→ **Problem**: Your answer should be every line below that includes the word "longtable".

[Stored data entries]
========================
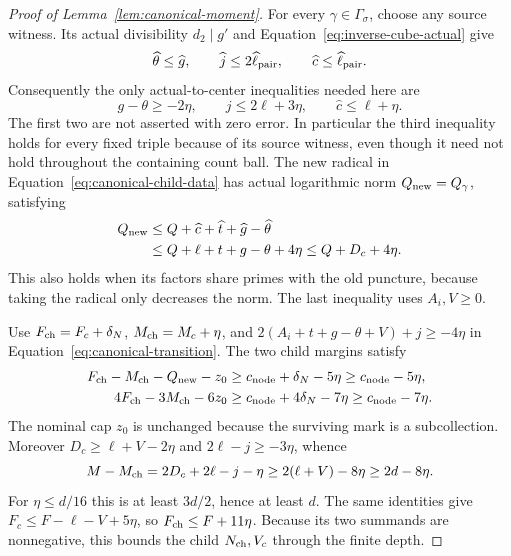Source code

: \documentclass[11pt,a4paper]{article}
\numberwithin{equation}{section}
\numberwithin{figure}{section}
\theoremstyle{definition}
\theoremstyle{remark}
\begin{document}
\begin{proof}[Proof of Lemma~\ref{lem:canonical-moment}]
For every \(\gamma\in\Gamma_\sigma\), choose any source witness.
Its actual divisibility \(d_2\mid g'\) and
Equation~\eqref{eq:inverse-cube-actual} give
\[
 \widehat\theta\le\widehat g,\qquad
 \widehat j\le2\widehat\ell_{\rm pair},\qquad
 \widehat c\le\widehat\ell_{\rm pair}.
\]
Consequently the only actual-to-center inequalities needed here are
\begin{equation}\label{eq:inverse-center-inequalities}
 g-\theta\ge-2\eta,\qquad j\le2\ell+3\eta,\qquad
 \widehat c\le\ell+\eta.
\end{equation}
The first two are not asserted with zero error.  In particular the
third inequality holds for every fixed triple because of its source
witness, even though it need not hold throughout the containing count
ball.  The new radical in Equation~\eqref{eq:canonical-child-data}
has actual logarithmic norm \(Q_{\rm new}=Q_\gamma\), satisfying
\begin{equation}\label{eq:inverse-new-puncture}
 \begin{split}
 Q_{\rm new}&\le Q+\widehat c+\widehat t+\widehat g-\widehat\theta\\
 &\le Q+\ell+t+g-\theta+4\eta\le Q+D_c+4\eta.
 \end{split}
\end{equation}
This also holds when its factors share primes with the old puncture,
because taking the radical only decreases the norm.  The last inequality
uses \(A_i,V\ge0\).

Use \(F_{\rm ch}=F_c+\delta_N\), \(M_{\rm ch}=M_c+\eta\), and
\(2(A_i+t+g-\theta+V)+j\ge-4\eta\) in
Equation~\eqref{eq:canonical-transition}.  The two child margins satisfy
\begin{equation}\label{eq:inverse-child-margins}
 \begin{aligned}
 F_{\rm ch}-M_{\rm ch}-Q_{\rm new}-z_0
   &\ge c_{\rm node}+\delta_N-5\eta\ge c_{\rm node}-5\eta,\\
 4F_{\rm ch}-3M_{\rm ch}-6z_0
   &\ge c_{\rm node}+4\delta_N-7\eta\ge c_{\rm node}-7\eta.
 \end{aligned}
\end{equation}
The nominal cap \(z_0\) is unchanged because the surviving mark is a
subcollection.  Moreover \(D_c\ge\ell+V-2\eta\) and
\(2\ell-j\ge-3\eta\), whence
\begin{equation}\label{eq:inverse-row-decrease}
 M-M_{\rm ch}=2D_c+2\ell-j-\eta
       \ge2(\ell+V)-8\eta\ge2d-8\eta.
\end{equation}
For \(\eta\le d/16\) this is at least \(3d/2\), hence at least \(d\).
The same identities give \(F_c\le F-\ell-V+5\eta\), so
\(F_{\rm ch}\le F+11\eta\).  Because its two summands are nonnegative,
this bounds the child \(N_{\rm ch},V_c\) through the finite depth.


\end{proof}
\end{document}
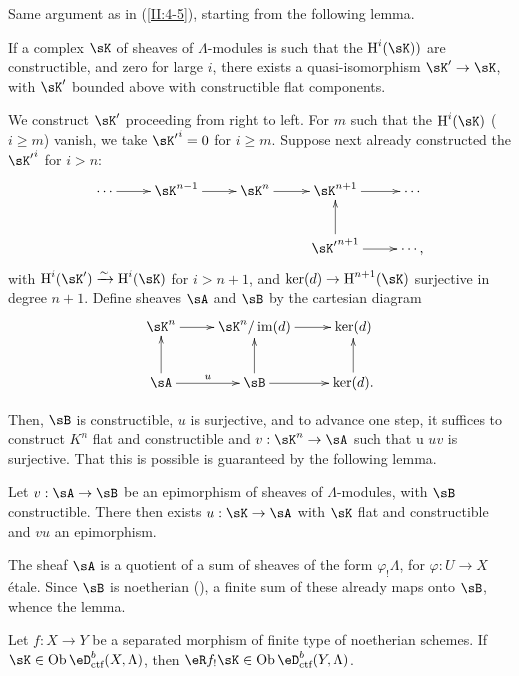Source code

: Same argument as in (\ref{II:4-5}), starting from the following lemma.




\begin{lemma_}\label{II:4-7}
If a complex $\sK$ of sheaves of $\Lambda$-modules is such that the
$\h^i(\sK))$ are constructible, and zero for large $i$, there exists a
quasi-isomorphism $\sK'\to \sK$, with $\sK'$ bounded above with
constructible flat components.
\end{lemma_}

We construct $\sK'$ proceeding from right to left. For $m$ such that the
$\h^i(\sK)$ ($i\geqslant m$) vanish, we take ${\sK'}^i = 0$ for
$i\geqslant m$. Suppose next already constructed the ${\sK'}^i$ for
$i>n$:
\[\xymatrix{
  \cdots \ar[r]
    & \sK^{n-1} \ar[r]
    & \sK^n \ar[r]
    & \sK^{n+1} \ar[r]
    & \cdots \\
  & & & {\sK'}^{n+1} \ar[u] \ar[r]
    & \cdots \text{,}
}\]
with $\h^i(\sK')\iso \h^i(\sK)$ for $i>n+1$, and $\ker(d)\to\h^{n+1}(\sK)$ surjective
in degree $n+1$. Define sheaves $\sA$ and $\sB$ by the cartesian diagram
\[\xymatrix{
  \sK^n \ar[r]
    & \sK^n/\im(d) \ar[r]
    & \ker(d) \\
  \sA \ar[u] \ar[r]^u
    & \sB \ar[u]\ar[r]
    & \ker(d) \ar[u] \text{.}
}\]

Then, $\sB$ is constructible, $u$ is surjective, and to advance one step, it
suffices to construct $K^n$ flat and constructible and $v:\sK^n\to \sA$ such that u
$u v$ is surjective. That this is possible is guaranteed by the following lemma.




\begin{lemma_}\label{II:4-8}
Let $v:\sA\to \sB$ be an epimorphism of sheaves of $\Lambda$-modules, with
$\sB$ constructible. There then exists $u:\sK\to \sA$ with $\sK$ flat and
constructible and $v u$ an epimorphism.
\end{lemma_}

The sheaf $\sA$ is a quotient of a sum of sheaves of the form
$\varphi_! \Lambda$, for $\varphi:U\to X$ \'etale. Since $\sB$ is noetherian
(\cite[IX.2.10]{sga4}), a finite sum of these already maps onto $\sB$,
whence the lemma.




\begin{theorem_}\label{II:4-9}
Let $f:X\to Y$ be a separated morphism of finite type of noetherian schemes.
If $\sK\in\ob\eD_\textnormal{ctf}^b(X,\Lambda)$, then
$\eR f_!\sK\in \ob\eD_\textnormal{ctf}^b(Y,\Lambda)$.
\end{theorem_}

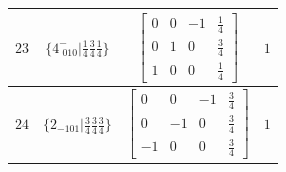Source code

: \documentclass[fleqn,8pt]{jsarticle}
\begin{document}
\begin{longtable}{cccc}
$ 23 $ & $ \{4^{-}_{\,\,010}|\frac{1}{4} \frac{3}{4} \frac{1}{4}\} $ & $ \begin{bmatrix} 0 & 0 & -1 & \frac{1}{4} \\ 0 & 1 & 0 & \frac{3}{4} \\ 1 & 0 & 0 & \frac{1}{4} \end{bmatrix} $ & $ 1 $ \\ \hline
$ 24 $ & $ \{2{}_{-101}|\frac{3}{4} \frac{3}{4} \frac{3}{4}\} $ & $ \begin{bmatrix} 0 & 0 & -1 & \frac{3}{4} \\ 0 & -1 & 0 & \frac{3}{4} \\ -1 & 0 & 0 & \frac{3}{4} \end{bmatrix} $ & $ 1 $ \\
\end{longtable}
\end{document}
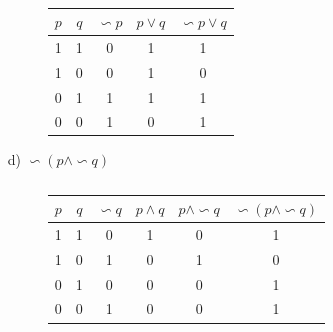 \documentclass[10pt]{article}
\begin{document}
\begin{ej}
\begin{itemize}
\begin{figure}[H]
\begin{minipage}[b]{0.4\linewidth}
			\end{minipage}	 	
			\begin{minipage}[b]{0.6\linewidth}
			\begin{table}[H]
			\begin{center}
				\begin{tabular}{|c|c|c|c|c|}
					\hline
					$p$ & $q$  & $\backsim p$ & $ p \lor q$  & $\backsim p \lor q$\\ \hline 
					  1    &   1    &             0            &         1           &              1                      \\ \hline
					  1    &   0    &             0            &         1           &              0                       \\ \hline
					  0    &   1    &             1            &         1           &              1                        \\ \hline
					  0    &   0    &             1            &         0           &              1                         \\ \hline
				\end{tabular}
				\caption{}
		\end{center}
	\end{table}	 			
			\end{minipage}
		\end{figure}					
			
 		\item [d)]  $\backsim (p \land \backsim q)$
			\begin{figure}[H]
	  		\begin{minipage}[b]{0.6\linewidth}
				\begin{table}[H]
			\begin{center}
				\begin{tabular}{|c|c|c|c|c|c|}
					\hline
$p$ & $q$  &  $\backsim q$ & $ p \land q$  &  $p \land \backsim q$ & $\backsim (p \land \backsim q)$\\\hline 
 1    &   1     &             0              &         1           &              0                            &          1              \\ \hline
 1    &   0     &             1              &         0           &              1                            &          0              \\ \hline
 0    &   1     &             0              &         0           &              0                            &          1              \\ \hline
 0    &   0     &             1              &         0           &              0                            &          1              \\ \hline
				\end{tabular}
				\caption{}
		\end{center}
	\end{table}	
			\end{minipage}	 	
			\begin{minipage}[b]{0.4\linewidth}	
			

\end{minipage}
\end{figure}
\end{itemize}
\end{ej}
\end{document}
========================
→ **Task output**:
\begin{longtable}{cccc}
\end{longtable}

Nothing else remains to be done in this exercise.